Note: Edited from the original answer.
If you have specific values for
$n$, then the following will work for the mean and variance of the maximum for a sample of size
$n=3$:
trd = TruncatedDistribution[{a, b}, ExponentialDistribution[\[Lambda]]];
otrd = OrderDistribution[{trd, 3}, 3];
FullSimplify[Mean[otrd], Assumptions -> {b > a > 0, \[Lambda] > 0}]
$$\frac{(6 a \lambda +11) \left(-e^{3 b \lambda }\right)+18 (b \lambda +1) e^{\lambda (a+2 b)}-9 (2 b \lambda +1) e^{\lambda (2 a+b)}+e^{3 a \lambda } (6 b \lambda +2)}{6 \lambda \left(e^{a \lambda }-e^{b \lambda }\right)^3}$$
FullSimplify[Variance[otrd], Assumptions -> {b > a > 0, \[Lambda] > 0}]

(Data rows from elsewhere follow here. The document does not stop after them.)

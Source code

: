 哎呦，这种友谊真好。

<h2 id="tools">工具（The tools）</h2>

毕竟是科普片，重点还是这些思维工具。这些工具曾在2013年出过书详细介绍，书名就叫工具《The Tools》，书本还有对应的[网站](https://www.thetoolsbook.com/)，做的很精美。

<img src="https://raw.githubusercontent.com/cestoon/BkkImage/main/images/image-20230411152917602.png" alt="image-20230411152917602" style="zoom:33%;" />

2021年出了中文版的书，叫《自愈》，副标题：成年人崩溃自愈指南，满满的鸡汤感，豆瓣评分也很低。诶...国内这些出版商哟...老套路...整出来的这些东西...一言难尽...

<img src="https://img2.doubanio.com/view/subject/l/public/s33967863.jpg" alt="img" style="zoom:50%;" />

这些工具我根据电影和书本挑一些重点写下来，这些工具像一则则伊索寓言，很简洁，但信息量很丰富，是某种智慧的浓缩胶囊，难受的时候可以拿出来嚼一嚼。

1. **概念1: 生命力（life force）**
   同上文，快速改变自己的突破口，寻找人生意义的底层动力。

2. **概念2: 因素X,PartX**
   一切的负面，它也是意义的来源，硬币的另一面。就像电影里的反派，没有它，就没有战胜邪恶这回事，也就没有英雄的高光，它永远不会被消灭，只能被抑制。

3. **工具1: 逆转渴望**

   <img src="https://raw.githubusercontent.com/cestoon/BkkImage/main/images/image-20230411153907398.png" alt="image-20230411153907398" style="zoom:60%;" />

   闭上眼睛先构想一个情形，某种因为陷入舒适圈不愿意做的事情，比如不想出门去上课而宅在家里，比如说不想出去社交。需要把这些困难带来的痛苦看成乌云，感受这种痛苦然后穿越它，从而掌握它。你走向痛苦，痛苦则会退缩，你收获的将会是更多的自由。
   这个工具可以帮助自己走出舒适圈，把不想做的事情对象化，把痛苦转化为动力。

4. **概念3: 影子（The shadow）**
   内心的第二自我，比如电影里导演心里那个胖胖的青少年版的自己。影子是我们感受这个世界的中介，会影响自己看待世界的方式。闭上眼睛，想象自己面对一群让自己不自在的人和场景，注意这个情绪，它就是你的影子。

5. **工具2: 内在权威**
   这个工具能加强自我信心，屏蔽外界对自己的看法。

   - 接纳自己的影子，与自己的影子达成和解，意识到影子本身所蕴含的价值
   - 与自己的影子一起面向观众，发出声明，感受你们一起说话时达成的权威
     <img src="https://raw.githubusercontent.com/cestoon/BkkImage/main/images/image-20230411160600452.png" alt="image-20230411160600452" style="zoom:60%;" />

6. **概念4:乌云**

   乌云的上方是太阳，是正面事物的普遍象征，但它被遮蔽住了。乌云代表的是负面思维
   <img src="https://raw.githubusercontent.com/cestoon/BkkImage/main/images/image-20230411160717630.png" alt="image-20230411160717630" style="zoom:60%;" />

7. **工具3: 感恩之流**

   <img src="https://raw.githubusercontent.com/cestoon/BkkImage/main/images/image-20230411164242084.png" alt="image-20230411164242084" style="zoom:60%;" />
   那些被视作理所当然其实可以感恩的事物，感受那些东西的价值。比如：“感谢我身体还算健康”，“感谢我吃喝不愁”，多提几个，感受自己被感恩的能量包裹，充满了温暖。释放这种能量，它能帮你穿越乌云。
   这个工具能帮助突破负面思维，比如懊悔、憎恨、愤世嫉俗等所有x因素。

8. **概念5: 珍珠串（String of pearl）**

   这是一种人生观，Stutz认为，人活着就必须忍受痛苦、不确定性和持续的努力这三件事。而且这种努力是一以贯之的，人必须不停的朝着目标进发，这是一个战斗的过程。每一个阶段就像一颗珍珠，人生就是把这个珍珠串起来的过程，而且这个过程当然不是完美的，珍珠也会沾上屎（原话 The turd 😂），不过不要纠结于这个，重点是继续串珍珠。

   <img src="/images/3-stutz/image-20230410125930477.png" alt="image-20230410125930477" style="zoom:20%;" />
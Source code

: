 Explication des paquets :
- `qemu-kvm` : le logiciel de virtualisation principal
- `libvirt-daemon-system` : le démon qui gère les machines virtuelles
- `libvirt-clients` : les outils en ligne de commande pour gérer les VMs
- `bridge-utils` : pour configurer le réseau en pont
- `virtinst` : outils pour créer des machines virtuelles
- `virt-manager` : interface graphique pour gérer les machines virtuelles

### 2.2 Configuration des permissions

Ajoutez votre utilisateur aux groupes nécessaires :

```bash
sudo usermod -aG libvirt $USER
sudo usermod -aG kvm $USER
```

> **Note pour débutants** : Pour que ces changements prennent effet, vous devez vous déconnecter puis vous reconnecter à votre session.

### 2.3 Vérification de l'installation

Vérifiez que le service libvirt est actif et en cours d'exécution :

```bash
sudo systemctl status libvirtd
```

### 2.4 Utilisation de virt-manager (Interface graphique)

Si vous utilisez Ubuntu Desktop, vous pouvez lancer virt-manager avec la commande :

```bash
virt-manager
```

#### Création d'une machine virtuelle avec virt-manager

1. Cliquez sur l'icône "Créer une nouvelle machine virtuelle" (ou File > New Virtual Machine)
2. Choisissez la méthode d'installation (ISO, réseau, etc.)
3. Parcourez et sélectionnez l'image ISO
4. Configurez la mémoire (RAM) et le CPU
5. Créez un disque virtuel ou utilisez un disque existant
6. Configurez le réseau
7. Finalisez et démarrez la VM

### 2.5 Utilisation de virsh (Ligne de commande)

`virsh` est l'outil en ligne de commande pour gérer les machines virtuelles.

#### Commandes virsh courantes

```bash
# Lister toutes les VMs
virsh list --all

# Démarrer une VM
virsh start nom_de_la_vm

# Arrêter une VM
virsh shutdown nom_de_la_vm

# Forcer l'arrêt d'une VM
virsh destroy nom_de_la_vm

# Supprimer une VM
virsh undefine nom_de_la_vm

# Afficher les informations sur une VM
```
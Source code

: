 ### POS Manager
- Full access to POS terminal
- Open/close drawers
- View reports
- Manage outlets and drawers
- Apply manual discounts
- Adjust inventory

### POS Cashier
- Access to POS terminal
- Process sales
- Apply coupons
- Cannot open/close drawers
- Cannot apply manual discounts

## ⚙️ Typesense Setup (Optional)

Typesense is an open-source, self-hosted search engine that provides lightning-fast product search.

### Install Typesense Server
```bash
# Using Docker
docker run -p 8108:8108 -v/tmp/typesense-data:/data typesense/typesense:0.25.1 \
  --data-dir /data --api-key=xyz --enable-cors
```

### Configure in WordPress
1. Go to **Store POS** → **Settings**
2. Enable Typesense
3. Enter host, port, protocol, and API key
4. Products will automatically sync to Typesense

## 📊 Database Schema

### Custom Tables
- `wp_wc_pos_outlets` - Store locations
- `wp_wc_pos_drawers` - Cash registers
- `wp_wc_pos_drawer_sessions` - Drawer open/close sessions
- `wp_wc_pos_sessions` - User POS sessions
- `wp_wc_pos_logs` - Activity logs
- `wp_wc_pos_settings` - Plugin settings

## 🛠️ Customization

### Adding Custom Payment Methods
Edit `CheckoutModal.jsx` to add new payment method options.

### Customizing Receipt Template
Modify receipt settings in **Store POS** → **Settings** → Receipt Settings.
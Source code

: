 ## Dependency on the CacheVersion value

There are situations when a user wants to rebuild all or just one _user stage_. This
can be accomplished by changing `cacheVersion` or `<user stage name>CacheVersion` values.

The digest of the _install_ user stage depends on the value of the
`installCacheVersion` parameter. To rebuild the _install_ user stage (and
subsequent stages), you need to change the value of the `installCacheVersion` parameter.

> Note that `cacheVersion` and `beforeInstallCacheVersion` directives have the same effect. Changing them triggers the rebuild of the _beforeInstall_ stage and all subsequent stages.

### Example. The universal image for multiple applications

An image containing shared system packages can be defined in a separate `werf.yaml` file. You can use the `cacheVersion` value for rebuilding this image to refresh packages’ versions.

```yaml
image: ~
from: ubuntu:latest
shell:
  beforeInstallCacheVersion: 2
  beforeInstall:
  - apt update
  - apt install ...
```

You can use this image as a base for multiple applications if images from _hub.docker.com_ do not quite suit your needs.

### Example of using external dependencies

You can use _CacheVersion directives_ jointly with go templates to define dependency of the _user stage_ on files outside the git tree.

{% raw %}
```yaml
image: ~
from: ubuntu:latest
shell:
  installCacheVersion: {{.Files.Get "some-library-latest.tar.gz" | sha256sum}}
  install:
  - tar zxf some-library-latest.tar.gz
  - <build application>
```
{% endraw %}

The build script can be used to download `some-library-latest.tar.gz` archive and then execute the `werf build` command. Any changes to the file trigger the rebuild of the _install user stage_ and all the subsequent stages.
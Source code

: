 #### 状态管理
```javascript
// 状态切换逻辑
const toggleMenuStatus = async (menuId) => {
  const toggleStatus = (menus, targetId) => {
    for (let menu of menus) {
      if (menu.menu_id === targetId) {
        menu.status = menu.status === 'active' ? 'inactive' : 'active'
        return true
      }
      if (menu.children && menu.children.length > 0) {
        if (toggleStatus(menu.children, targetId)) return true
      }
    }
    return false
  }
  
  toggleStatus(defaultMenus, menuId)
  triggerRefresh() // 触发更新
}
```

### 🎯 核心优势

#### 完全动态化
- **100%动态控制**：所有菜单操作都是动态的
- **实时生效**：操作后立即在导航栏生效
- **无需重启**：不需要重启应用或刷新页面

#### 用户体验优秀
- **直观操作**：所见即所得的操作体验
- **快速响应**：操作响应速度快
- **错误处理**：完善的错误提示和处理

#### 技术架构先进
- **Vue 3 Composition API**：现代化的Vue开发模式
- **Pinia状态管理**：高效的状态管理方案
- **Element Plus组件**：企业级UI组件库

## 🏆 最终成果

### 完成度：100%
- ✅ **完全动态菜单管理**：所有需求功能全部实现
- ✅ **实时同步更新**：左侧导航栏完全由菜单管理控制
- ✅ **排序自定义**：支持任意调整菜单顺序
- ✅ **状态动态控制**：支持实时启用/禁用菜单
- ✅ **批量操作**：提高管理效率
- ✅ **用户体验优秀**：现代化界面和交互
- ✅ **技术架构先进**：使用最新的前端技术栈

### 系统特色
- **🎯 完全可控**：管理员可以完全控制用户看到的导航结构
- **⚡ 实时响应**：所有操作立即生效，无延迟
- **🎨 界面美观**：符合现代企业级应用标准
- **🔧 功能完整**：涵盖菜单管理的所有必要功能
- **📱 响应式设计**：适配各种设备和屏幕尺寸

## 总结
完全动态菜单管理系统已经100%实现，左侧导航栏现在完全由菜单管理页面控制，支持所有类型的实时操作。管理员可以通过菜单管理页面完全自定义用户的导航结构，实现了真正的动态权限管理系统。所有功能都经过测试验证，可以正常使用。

$$\frac{-4 e^{3 \lambda (a+b)} (9 \lambda (a-b) (a \lambda -b \lambda +3)+155)+249 e^{2 \lambda (2 a+b)}-42 e^{\lambda (5 a+b)}-6 e^{\lambda (a+5 b)} (6 \lambda (a-b) (3 a \lambda -3 b \lambda +5)+55)+6 e^{2 \lambda (a+2 b)} (6 \lambda (a-b) (3 a \lambda -3 b \lambda +8)+115)+4 e^{6 a \lambda }+49 e^{6 b \lambda }}{36 \lambda ^2 \left(e^{a \lambda }-e^{b \lambda }\right)^6}$$